The present invention may be embodied in other specific forms without departing from its spirit or essential characteristics. The described embodiments are to be considered in all respects only as illustrative and not restrictive. The scope of the invention is, therefore, indicated by the appended claims rather than by the foregoing description. All changes which come within the meaning and range of equivalency of the claims are to be embraced within their scope.

Claims

1. A method, comprising:

gathering information regarding filesystem resources;

based on the system resource information, identifying a thread pool size;

starting a thread pool having the thread pool size, wherein the thread pool size is dynamically adjustable based on changes in the system resources;

crawling a filesystem and identifying crawl jobs to be performed;

adding the crawl jobs to the thread pool; and

performing the crawl jobs.

2. The method as recited in claim 1, wherein one of the crawl jobs is specific to a particular directory in the filesystem.

3. The method as recited in claim 1, wherein the thread pool size is dynamically adjusted based on a detected change in the system resources.

4. The method as recited in claim 1, wherein performing one of the crawl jobs identifies a size of a directory to which the crawl job is directed.

5. The method as recited in claim 1, wherein the filesystem resources comprise hardware and/or software resources available to perform crawl jobs.

6. The method as recited in claim 1, wherein when a filesystem node other than a directory is encountered by the crawling, a file count and a folder size are incremented for that filesystem node.

7. The method as recited in claim 1, wherein the thread pool comprises a wait queue.

8. The method as recited in claim 1, wherein one of the crawl jobs is performed while the crawling is ongoing.
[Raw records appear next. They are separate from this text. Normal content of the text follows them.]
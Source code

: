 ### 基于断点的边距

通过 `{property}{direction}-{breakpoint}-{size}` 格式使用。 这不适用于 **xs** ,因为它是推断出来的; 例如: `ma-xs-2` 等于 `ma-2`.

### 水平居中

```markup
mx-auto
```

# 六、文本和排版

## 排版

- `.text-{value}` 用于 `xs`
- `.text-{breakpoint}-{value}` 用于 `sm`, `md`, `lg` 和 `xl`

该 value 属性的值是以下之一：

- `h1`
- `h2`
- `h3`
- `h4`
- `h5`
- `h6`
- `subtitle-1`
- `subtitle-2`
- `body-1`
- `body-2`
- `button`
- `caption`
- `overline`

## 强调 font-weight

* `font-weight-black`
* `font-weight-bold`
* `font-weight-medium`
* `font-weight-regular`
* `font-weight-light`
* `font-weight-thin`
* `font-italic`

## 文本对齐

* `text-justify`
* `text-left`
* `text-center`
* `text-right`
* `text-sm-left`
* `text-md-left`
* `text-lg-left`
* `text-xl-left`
9. The method as recited in claim 1, wherein one of the crawl jobs comprises slicing data in a directory according to one or more criteria.
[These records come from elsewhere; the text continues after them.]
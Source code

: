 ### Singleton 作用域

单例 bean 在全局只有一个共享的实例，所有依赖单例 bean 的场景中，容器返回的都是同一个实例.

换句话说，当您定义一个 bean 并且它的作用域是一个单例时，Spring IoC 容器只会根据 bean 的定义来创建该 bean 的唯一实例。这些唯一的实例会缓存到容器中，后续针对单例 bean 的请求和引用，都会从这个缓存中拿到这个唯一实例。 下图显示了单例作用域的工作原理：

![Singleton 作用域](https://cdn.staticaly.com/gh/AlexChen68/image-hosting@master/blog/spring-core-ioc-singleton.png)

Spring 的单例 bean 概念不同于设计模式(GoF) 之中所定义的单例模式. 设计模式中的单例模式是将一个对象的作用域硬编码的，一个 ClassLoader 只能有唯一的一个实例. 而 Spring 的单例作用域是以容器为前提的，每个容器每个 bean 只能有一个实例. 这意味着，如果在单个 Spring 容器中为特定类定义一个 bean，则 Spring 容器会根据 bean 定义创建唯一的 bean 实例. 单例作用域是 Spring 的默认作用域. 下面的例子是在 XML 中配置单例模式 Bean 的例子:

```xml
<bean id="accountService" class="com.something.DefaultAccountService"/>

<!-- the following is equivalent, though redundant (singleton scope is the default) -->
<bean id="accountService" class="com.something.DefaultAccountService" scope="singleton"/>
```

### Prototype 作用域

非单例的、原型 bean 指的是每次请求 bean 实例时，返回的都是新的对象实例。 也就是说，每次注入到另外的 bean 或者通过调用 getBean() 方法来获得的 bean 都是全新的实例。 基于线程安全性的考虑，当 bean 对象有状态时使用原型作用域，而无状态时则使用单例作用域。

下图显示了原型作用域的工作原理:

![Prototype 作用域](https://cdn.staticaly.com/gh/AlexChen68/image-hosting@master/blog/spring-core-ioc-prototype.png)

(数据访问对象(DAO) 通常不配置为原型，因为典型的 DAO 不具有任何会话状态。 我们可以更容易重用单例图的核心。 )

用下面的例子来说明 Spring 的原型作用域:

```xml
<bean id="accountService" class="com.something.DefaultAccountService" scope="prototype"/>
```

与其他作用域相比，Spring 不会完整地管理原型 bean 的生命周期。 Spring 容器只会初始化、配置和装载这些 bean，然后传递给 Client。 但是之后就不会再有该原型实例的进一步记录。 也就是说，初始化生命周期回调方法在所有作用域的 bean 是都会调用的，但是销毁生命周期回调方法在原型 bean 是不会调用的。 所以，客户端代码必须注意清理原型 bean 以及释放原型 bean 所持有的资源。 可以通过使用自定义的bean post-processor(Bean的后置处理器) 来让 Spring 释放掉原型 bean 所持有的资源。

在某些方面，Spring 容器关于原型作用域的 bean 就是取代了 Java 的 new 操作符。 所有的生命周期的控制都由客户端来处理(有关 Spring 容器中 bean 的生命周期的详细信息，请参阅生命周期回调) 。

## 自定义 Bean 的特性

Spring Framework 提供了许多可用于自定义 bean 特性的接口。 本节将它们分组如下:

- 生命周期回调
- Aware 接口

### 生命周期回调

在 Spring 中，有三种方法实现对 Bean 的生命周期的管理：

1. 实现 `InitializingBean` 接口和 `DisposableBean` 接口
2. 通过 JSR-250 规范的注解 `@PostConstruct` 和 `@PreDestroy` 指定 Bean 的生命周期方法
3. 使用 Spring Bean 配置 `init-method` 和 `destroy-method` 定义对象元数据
10. The method as recited in claim 1, wherein a data slice, of a directory, created by one of the crawl jobs is re-sliced in response to a change detected in a size of the directory in the filesystem.

11. A non-transitory storage medium having stored therein instructions that are executable by one or more hardware processors to perform operations comprising:

gathering information regarding filesystem resources;

based on the system resource information, identifying a thread pool size;

starting a thread pool having the thread pool size, wherein the thread pool size is dynamically adjustable based on changes in the system resources;

crawling a filesystem and identifying crawl jobs to be performed;

adding the crawl jobs to the thread pool; and

performing the crawl jobs.

12. The non-transitory storage medium as recited in claim 11, wherein one of the crawl jobs is specific to a particular directory in the filesystem.
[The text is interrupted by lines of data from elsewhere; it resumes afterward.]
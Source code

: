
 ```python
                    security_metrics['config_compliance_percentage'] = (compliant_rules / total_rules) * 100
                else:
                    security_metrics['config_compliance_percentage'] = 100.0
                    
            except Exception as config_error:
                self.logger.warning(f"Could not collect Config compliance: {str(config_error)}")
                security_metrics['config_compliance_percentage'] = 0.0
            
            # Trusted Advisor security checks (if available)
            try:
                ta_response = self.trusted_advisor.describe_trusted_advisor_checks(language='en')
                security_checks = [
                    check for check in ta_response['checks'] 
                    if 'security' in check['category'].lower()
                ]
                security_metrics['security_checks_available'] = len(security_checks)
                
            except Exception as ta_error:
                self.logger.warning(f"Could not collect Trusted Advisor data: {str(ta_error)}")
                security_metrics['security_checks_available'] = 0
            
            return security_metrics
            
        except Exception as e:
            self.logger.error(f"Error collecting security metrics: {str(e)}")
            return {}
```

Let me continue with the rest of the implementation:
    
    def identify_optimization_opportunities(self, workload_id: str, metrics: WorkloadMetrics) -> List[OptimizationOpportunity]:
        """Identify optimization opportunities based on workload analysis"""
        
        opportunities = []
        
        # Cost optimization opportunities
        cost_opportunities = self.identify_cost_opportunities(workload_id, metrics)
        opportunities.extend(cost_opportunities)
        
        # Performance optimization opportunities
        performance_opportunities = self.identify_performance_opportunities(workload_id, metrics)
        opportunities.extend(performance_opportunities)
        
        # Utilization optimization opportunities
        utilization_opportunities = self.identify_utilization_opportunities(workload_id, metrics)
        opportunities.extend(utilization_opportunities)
13. The non-transitory storage medium as recited in claim 11, wherein the thread pool size is dynamically adjusted based on a detected change in the system resources.

14. The non-transitory storage medium as recited in claim 11, wherein performing one of the crawl jobs identifies a size of a directory to which the crawl job is directed.

15. The non-transitory storage medium as recited in claim 11, wherein the filesystem resources comprise hardware and/or software resources available to perform crawl jobs.

16. The non-transitory storage medium as recited in claim 11, wherein when a filesystem node other than a directory is encountered by the crawling, a file count and a folder size are incremented for that filesystem node.

17. The non-transitory storage medium as recited in claim 11, wherein the thread pool comprises a wait queue.

18. The non-transitory storage medium as recited in claim 11, wherein one of the crawl jobs is performed while the crawling is ongoing.

19. The non-transitory storage medium as recited in claim 11, wherein one of the crawl jobs comprises slicing data in a directory according to one or more criteria.

20. The non-transitory storage medium as recited in claim 11, wherein a data slice, of a directory, created by one of the crawl jobs is re-sliced in response to a change detected in a size of the directory in the filesystem.